▶ _YOUR ASSIGNMENT_
Please filter the entries for the word "logo" and copy every line that has it.

(Collection entries)
════════

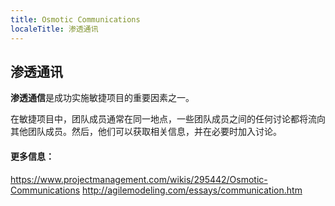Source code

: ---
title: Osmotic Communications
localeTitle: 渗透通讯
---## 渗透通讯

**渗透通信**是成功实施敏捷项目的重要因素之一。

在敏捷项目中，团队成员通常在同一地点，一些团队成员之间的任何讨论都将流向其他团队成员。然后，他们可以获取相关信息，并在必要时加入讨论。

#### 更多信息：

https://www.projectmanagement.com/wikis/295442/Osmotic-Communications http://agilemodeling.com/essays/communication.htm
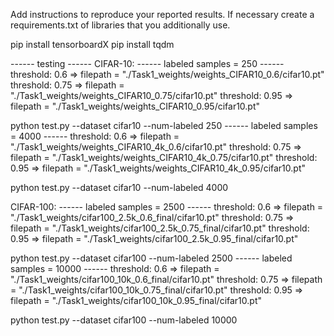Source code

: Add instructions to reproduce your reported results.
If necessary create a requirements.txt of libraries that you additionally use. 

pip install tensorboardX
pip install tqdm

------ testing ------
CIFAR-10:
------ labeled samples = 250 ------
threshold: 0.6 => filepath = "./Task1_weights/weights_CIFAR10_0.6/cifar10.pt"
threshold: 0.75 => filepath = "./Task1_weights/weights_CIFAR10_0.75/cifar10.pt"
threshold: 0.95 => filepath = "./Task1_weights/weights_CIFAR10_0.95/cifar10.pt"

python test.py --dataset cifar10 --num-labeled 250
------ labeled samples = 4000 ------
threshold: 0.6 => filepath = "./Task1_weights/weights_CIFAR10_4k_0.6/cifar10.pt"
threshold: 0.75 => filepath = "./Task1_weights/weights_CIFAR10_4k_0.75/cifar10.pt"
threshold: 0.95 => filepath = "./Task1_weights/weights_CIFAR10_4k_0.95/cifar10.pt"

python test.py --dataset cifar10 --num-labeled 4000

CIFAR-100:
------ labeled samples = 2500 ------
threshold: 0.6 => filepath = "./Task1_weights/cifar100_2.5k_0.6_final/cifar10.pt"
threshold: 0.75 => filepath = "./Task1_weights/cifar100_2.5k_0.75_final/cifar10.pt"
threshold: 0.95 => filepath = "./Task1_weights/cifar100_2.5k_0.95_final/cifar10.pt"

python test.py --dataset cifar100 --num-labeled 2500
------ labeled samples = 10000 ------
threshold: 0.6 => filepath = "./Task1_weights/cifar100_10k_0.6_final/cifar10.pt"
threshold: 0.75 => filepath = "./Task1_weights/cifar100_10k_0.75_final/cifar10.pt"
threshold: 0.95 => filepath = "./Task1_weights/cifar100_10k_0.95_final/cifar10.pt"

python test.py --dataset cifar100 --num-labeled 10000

════════

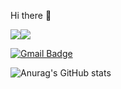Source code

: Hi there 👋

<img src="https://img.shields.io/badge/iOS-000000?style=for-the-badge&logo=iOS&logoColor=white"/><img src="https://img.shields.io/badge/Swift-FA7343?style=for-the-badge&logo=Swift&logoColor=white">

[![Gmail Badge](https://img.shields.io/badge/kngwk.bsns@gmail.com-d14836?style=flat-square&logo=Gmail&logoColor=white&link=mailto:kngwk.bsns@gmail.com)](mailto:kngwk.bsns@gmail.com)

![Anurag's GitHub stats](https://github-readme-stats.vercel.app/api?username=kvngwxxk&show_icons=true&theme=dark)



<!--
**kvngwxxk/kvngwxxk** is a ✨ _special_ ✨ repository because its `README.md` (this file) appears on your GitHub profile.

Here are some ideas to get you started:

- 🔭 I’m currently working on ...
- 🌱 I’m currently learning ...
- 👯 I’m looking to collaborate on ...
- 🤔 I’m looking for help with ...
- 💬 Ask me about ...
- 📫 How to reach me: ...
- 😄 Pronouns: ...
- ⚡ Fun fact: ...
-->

════════

▶ _ANSWER TO THIS TASK_
<img src="https://img.shields.io/badge/iOS-000000?style=for-the-badge&logo=iOS&logoColor=white"/><img src="https://img.shields.io/badge/Swift-FA7343?style=for-the-badge&logo=Swift&logoColor=white">
[![Gmail Badge](https://img.shields.io/badge/kngwk.bsns@gmail.com-d14836?style=flat-square&logo=Gmail&logoColor=white&link=mailto:kngwk.bsns@gmail.com)](mailto:kngwk.bsns@gmail.com)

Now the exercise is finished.